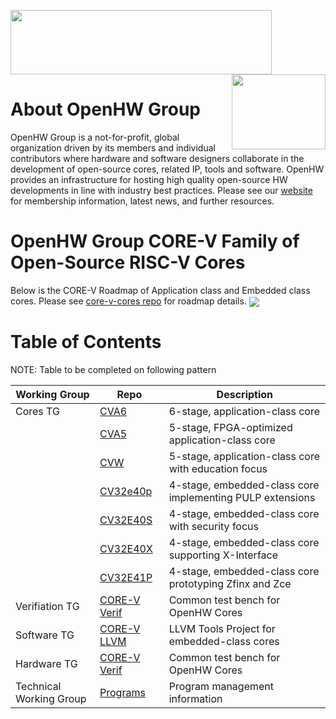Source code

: <img src="https://www.openhwgroup.org/images/openhw-landscape.png" width="418px" height="103px" /> <img src="https://www.openhwgroup.org/images/core-v-portrait.png" align="right" width="150px" height="120px"/>

# About OpenHW Group

OpenHW Group is a not-for-profit, global organization driven by its members and individual contributors where hardware and software designers collaborate in the development of open-source cores, related IP, tools and software. OpenHW provides an infrastructure for hosting high quality open-source HW developments in line with industry best practices.
Please see our [website](https://www.openhwgroup.org/) for membership information, latest news, and further resources.

# OpenHW Group CORE-V Family of Open-Source RISC-V Cores

Below is the CORE-V Roadmap of Application class and Embedded class cores. Please see [core-v-cores repo](https://github.com/openhwgroup/core-v-cores) for roadmap details.
<img src="https://github.com/openhwgroup/core-v-cores/blob/master/CV-CORES-Roadmap_2023-03-14.png" align="center" />


# Table of Contents 
   
NOTE: Table to be completed on following pattern

| Working Group    				| Repo																			| Description												|      
| --------------------    		| --------------------    														| -------------------- 										|
| Cores TG    					| [CVA6](https://github.com/openhwgroup/cva6)									| 6-stage, application-class core	 						|
|     							| [CVA5](https://github.com/openhwgroup/cva5)									| 5-stage, FPGA-optimized application-class core  |
|     							| [CVW](https://github.com/openhwgroup/cvw)										| 5-stage, application-class core with education focus |
|     							| [CV32e40p](https://github.com/openhwgroup/cv32e40p)							| 4-stage, embedded-class core implementing PULP extensions |
|     							| [CV32E40S](https://github.com/openhwgroup/cv32e40s)							| 4-stage, embedded-class core with security focus |
|     							| [CV32E40X](https://github.com/openhwgroup/cv32e40x)							| 4-stage, embedded-class core supporting X-Interface |
|     							| [CV32E41P](https://github.com/openhwgroup/cv32e41p)							| 4-stage, embedded-class core prototyping Zfinx and Zce |
| Verifiation TG     			| [CORE-V Verif](https://github.com/openhwgroup/core-v-verif)					| Common test bench for OpenHW Cores |
| Software TG     				| [CORE-V LLVM](https://github.com/openhwgroup/corev-llvm-project)				| LLVM Tools Project for embedded-class cores |
| Hardware TG     				| [CORE-V Verif](https://github.com/openhwgroup/core-v-verif)					| Common test bench for OpenHW Cores |
| Technical Working Group     	| [Programs](https://github.com/openhwgroup/programs)							| Program management information |
  
<!--

**Here are some ideas to get you started:**

🙋‍♀️ A short introduction - what is your organization all about?
🌈 Contribution guidelines - how can the community get involved?
👩‍💻 Useful resources - where can the community find your docs? Is there anything else the community should know?
🍿 Fun facts - what does your team eat for breakfast?
🧙 Remember, you can do mighty things with the power of [Markdown](https://docs.github.com/github/writing-on-github/getting-started-with-writing-and-formatting-on-github/basic-writing-and-formatting-syntax)
-->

--------------------------------

■ **Prompt**:
Copy out the lines of the data where the string "organization" occurs.

■ **Answer for the task**:
OpenHW Group is a not-for-profit, global organization driven by its members and individual contributors where hardware and software designers collaborate in the development of open-source cores, related IP, tools and software. OpenHW provides an infrastructure for hosting high quality open-source HW developments in line with industry best practices.
🙋‍♀️ A short introduction - what is your organization all about?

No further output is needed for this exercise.